## Your goal
Verbatim copy without images: return all of the data as it stands.

## Supplied records
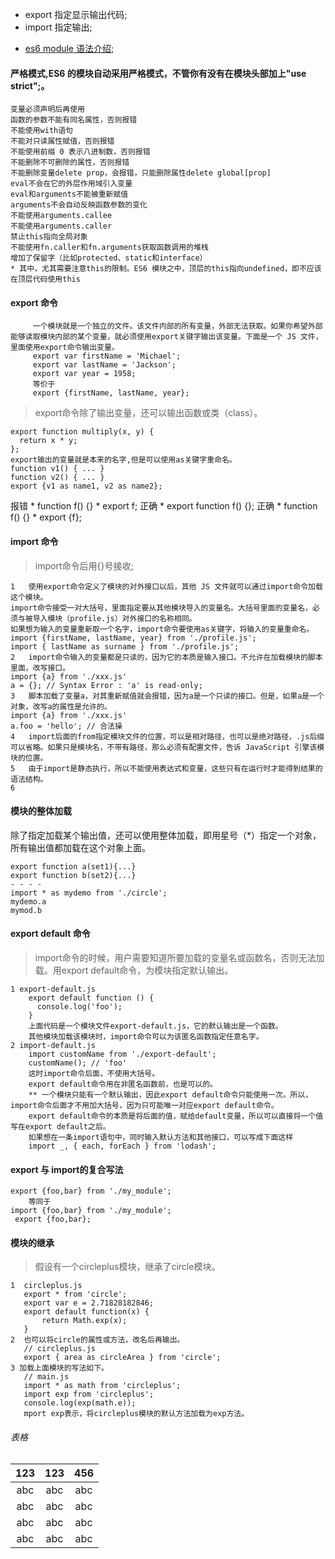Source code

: 
+ export 指定显示输出代码;
+ import 指定输出;
* [es6 module 语法介绍](http://es6.ruanyifeng.com/#docs/module);

#### 严格模式,ES6 的模块自动采用严格模式，不管你有没有在模块头部加上"use strict";。
	变量必须声明后再使用
	函数的参数不能有同名属性，否则报错
	不能使用with语句
	不能对只读属性赋值，否则报错
	不能使用前缀 0 表示八进制数，否则报错
	不能删除不可删除的属性，否则报错
	不能删除变量delete prop，会报错，只能删除属性delete global[prop]
	eval不会在它的外层作用域引入变量
	eval和arguments不能被重新赋值
	arguments不会自动反映函数参数的变化
	不能使用arguments.callee
	不能使用arguments.caller
	禁止this指向全局对象
	不能使用fn.caller和fn.arguments获取函数调用的堆栈
	增加了保留字（比如protected、static和interface）
	* 其中，尤其需要注意this的限制。ES6 模块之中，顶层的this指向undefined，即不应该在顶层代码使用this 
#### export 命令
```
	 一个模块就是一个独立的文件。该文件内部的所有变量，外部无法获取。如果你希望外部能够读取模块内部的某个变量，就必须使用export关键字输出该变量。下面是一个 JS 文件，里面使用export命令输出变量。
	 export var firstName = 'Michael';
	 export var lastName = 'Jackson';
	 export var year = 1958;
	 等价于
	 export {firstName, lastName, year};
```	

> export命令除了输出变量，还可以输出函数或类（class）。
```
export function multiply(x, y) {
  return x * y;
};
export输出的变量就是本来的名字,但是可以使用as关键字重命名。
function v1() { ... }
function v2() { ... }
export {v1 as name1, v2 as name2};
```
 报错
	* function f() {}
	* export f;
 正确
	* export function f() {};
 正确
	* function f() {}
	* export {f};
#### import 命令
> import命令后用{}号接收;
```
1	使用export命令定义了模块的对外接口以后，其他 JS 文件就可以通过import命令加载这个模块。
import命令接受一对大括号，里面指定要从其他模块导入的变量名。大括号里面的变量名，必须与被导入模块（profile.js）对外接口的名称相同。
如果想为输入的变量重新取一个名字，import命令要使用as关键字，将输入的变量重命名。
import {firstName, lastName, year} from './profile.js';
import { lastName as surname } from './profile.js';
2	import命令输入的变量都是只读的，因为它的本质是输入接口。不允许在加载模块的脚本里面，改写接口。
import {a} from './xxx.js'
a = {}; // Syntax Error : 'a' is read-only;
3	脚本加载了变量a，对其重新赋值就会报错，因为a是一个只读的接口。但是，如果a是一个对象，改写a的属性是允许的。
import {a} from './xxx.js'
a.foo = 'hello'; // 合法操
4	import后面的from指定模块文件的位置，可以是相对路径，也可以是绝对路径，.js后缀可以省略。如果只是模块名，不带有路径，那么必须有配置文件，告诉 JavaScript 引擎该模块的位置。
5	由于import是静态执行，所以不能使用表达式和变量，这些只有在运行时才能得到结果的语法结构。
6	
```
#### 模块的整体加载
除了指定加载某个输出值，还可以使用整体加载，即用星号（*）指定一个对象，所有输出值都加载在这个对象上面。
```
export function a(set1){...}
export function b(set2){...}
- - - -
import * as mydemo from './circle';
mydemo.a
mymod.b
```
#### export default 命令
>import命令的时候，用户需要知道所要加载的变量名或函数名，否则无法加载。用export default命令，为模块指定默认输出。
```
1 export-default.js
	export default function () {
	  console.log('foo');
	}
	上面代码是一个模块文件export-default.js，它的默认输出是一个函数。
	其他模块加载该模块时，import命令可以为该匿名函数指定任意名字。
2 import-default.js
	import customName from './export-default';
	customName(); // 'foo'
	这时import命令后面，不使用大括号。
	export default命令用在非匿名函数前，也是可以的。
	** 一个模块只能有一个默认输出，因此export default命令只能使用一次。所以，import命令后面才不用加大括号，因为只可能唯一对应export default命令。
	export default命令的本质是将后面的值，赋给default变量，所以可以直接将一个值写在export default之后。
	如果想在一条import语句中，同时输入默认方法和其他接口，可以写成下面这样
	import _, { each, forEach } from 'lodash';
```
#### export 与 import的复合写法
```
export {foo,bar} from './my_module';
	等同于
import {foo,bar} from './my_module';
 export {foo,bar};
 ```
 #### 模块的继承
 >假设有一个circleplus模块，继承了circle模块。
 ```
1  circleplus.js
	export * from 'circle';
	export var e = 2.71828182846;
	export default function(x) {
		return Math.exp(x);
	}
2  也可以将circle的属性或方法，改名后再输出。
	// circleplus.js
	export { area as circleArea } from 'circle';
3 加载上面模块的写法如下。
	// main.js
	import * as math from 'circleplus';
	import exp from 'circleplus';
	console.log(exp(math.e));
	mport exp表示，将circleplus模块的默认方法加载为exp方法。
 ```
 ###### 表格
|123|123|456|
|:-:|:----:|:-:|
|abc|abc|abc|
|abc|abc|abc|
|abc|abc|abc|
|abc|abc|abc|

## Written solution
Source code

: 
+ export 指定显示输出代码;
+ import 指定输出;
* [es6 module 语法介绍](http://es6.ruanyifeng.com/#docs/module);

#### 严格模式,ES6 的模块自动采用严格模式，不管你有没有在模块头部加上"use strict";。
	变量必须声明后再使用
	函数的参数不能有同名属性，否则报错
	不能使用with语句
	不能对只读属性赋值，否则报错
	不能使用前缀 0 表示八进制数，否则报错
	不能删除不可删除的属性，否则报错
	不能删除变量delete prop，会报错，只能删除属性delete global[prop]
	eval不会在它的外层作用域引入变量
	eval和arguments不能被重新赋值
	arguments不会自动反映函数参数的变化
	不能使用arguments.callee
	不能使用arguments.caller
	禁止this指向全局对象
	不能使用fn.caller和fn.arguments获取函数调用的堆栈
	增加了保留字（比如protected、static和interface）
	* 其中，尤其需要注意this的限制。ES6 模块之中，顶层的this指向undefined，即不应该在顶层代码使用this 
#### export 命令
```
	 一个模块就是一个独立的文件。该文件内部的所有变量，外部无法获取。如果你希望外部能够读取模块内部的某个变量，就必须使用export关键字输出该变量。下面是一个 JS 文件，里面使用export命令输出变量。
	 export var firstName = 'Michael';
	 export var lastName = 'Jackson';
	 export var year = 1958;
	 等价于
	 export {firstName, lastName, year};
```	

> export命令除了输出变量，还可以输出函数或类（class）。
```
export function multiply(x, y) {
  return x * y;
};
export输出的变量就是本来的名字,但是可以使用as关键字重命名。
function v1() { ... }
function v2() { ... }
export {v1 as name1, v2 as name2};
```
 报错
	* function f() {}
	* export f;
 正确
	* export function f() {};
 正确
	* function f() {}
	* export {f};
#### import 命令
> import命令后用{}号接收;
```
1	使用export命令定义了模块的对外接口以后，其他 JS 文件就可以通过import命令加载这个模块。
import命令接受一对大括号，里面指定要从其他模块导入的变量名。大括号里面的变量名，必须与被导入模块（profile.js）对外接口的名称相同。
如果想为输入的变量重新取一个名字，import命令要使用as关键字，将输入的变量重命名。
import {firstName, lastName, year} from './profile.js';
import { lastName as surname } from './profile.js';
2	import命令输入的变量都是只读的，因为它的本质是输入接口。不允许在加载模块的脚本里面，改写接口。
import {a} from './xxx.js'
a = {}; // Syntax Error : 'a' is read-only;
3	脚本加载了变量a，对其重新赋值就会报错，因为a是一个只读的接口。但是，如果a是一个对象，改写a的属性是允许的。
import {a} from './xxx.js'
a.foo = 'hello'; // 合法操
4	import后面的from指定模块文件的位置，可以是相对路径，也可以是绝对路径，.js后缀可以省略。如果只是模块名，不带有路径，那么必须有配置文件，告诉 JavaScript 引擎该模块的位置。
5	由于import是静态执行，所以不能使用表达式和变量，这些只有在运行时才能得到结果的语法结构。
6	
```
#### 模块的整体加载
除了指定加载某个输出值，还可以使用整体加载，即用星号（*）指定一个对象，所有输出值都加载在这个对象上面。
```
export function a(set1){...}
export function b(set2){...}
- - - -
import * as mydemo from './circle';
mydemo.a
mymod.b
```
#### export default 命令
>import命令的时候，用户需要知道所要加载的变量名或函数名，否则无法加载。用export default命令，为模块指定默认输出。
```
1 export-default.js
	export default function () {
	  console.log('foo');
	}
	上面代码是一个模块文件export-default.js，它的默认输出是一个函数。
	其他模块加载该模块时，import命令可以为该匿名函数指定任意名字。
2 import-default.js
	import customName from './export-default';
	customName(); // 'foo'
	这时import命令后面，不使用大括号。
	export default命令用在非匿名函数前，也是可以的。
	** 一个模块只能有一个默认输出，因此export default命令只能使用一次。所以，import命令后面才不用加大括号，因为只可能唯一对应export default命令。
	export default命令的本质是将后面的值，赋给default变量，所以可以直接将一个值写在export default之后。
	如果想在一条import语句中，同时输入默认方法和其他接口，可以写成下面这样
	import _, { each, forEach } from 'lodash';
```
#### export 与 import的复合写法
```
export {foo,bar} from './my_module';
	等同于
import {foo,bar} from './my_module';
 export {foo,bar};
 ```
 #### 模块的继承
 >假设有一个circleplus模块，继承了circle模块。
 ```
1  circleplus.js
	export * from 'circle';
	export var e = 2.71828182846;
	export default function(x) {
		return Math.exp(x);
	}
2  也可以将circle的属性或方法，改名后再输出。
	// circleplus.js
	export { area as circleArea } from 'circle';
3 加载上面模块的写法如下。
	// main.js
	import * as math from 'circleplus';
	import exp from 'circleplus';
	console.log(exp(math.e));
	mport exp表示，将circleplus模块的默认方法加载为exp方法。
 ```
 ###### 表格
|123|123|456|
|:-:|:----:|:-:|
|abc|abc|abc|
|abc|abc|abc|
|abc|abc|abc|
|abc|abc|abc|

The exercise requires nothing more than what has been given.